El mandatario manifestó en Seúl que está dispuesto a dialogar con el régimen norcoreano

George Bush dice que EEUU no invadirá Corea del Norte

Bush, que ha calificado a Corea del Norte como parte de un «eje del mal», dijo que apoya al presidente de Corea del Sur, Kim Dae-jung, y su «Política de Luz» de reconciliación con Corea del Norte, y agregó que Estados Unidos está dispuesto a hablar con el país comunista.

Sin embargo, el presidente estadounidense, que se encuentra en el segundo tramo de una gira por Asia que comenzó en Japón y hoy jueves lo llevará a China, dijo que depende de Corea del Norte, y de su presidente Kim Jong-il, demostrarle los motivos por los cuales el presidente de Estados Unidos debería cambiar su opinión respecto del país.

«Somos un pueblo pacífico. No tenemos intención de invadir Corea del Norte», dijo Bush en una conferencia de prensa, después de dos horas de conversaciones con Kim, de Corea del Sur. «Estoy dispuesto a dialogar con Corea del Norte. He hecho esa oferta antes, pero no ha habido respuesta», dijo.

Bush dijo que Corea del Norte, por sí misma, podría cambiar la opinión que el presidente tiene del país, y añadió que Kim Jong-il tiene que liberar a su pueblo. «Me preocupa un régimen que tolera el hambre», dijo Bush. «Pienso que la carga de la prueba está en que el líder de Corea del Norte demuestre que se preocupa por su pueblo», sostuvo.

Bush rindió homenaje a la política de reconciliación lanzada por Kim, de Corea del Sur, quien dijo en la conferencia de prensa que los problemas con las armas de destrucción masiva de Corea del Norte y sus misiles deberían resolverse por medio del diálogo.

«He dejado bien claro al presidente que apoyo la Política de Luz», dijo Bush. «Me decepciona que el otro lado, los coreanos del norte, no acepten el espíritu de la Política de Luz».

Bush, quien se encontró con Kim en la residencia presidencial de la Casa Azul, en el centro de Seúl, inició luego su visita a la fuertemente fortificada Zona Desmilitarizada que ha separado a las dos Coreas desde que la Guerra de Corea terminara con una tregua en 1953.

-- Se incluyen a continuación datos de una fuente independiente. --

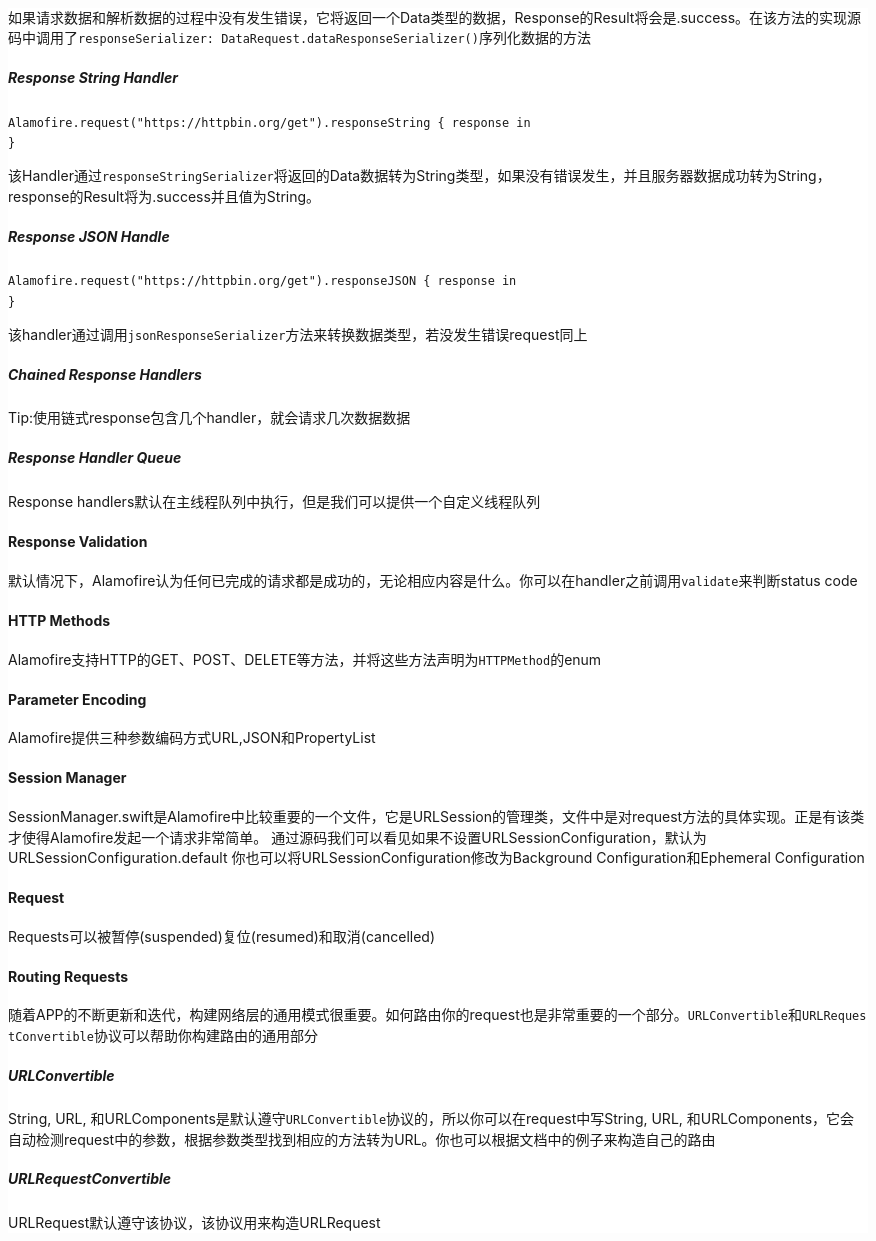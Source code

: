 如果请求数据和解析数据的过程中没有发生错误，它将返回一个Data类型的数据，Response的Result将会是.success。在该方法的实现源码中调用了`responseSerializer: DataRequest.dataResponseSerializer()`序列化数据的方法

##### Response String Handler

```
Alamofire.request("https://httpbin.org/get").responseString { response in
}
```

该Handler通过`responseStringSerializer`将返回的Data数据转为String类型，如果没有错误发生，并且服务器数据成功转为String，response的Result将为.success并且值为String。

##### Response JSON Handle

```
Alamofire.request("https://httpbin.org/get").responseJSON { response in
}
```

该handler通过调用`jsonResponseSerializer`方法来转换数据类型，若没发生错误request同上

##### Chained Response Handlers

Tip:使用链式response包含几个handler，就会请求几次数据数据

##### Response Handler Queue
Response handlers默认在主线程队列中执行，但是我们可以提供一个自定义线程队列

#### Response Validation
默认情况下，Alamofire认为任何已完成的请求都是成功的，无论相应内容是什么。你可以在handler之前调用`validate`来判断status code

#### HTTP Methods
Alamofire支持HTTP的GET、POST、DELETE等方法，并将这些方法声明为`HTTPMethod`的enum

#### Parameter Encoding
Alamofire提供三种参数编码方式URL,JSON和PropertyList

#### Session Manager
SessionManager.swift是Alamofire中比较重要的一个文件，它是URLSession的管理类，文件中是对request方法的具体实现。正是有该类才使得Alamofire发起一个请求非常简单。
通过源码我们可以看见如果不设置URLSessionConfiguration，默认为URLSessionConfiguration.default
你也可以将URLSessionConfiguration修改为Background Configuration和Ephemeral Configuration

#### Request
Requests可以被暂停(suspended)复位(resumed)和取消(cancelled)

#### Routing Requests
随着APP的不断更新和迭代，构建网络层的通用模式很重要。如何路由你的request也是非常重要的一个部分。`URLConvertible`和`URLRequestConvertible`协议可以帮助你构建路由的通用部分

##### URLConvertible
String, URL, 和URLComponents是默认遵守`URLConvertible`协议的，所以你可以在request中写String, URL, 和URLComponents，它会自动检测request中的参数，根据参数类型找到相应的方法转为URL。你也可以根据文档中的例子来构造自己的路由

##### URLRequestConvertible
URLRequest默认遵守该协议，该协议用来构造URLRequest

Esta es la primera vez que Bush observa directamente uno de los tres países que según él son un «eje del mal» y desarrollan armas de destrucción masiva. Iraq e Irán son los otros dos países.

El presidente de Estados Unidos llegó a Seúl el martes ante un fuerte operativo de seguridad, para una visita de 40 horas.

La capital de Corea del Sur estaba repleta de policías con bastones y escudos contra disturbios. Hubo algunas protestas menores el martes, y para el miércoles estaban previstas al menos tres manifestaciones contra Estados Unidos en la ciudad.

En su discurso del Estado de la Unión de enero, Bush calificó a Corea del Norte, Iraq e Irán como Estados que conforman un «eje del mal», que según el presidente, combinan el desarrollo de armas de destrucción masiva con el apoyo a grupos involucrados con el terrorismo.

Este discurso fue el último giro retórico en la guerra contra el terrorismo que lanzó Bush después de los atentados del 11 de septiembre en Estados Unidos, en los que aviones secuestrados se estrellaron en Nueva York y Washington y provocaron la muerte de unas 3.000 personas.

Desde la última frontera de la guerra fría

El miércoles, más tarde, Bush observó en persona la última frontera de la Guerra Fría, y describió a Corea del Norte como maligno, por la muerte a hachazos de dos soldados estadounidenses en la década de los ’70.

Vestido con una chaqueta verde militar, Bush observó con binoculares desde un búnker protegido con bolsas de arena al sombrío panorama de Corea del Norte que yace detrás de la Zona Desmilitarizada.

Protegido por cristales a prueba de balas instalados para su visita, Bush vio un museo de Corea del Norte que contiene propaganda antiestadounidense, incluidas las hachas que se utilizaron para matar a dos soldados de Estados Unidos en un horroroso incidente en 1976.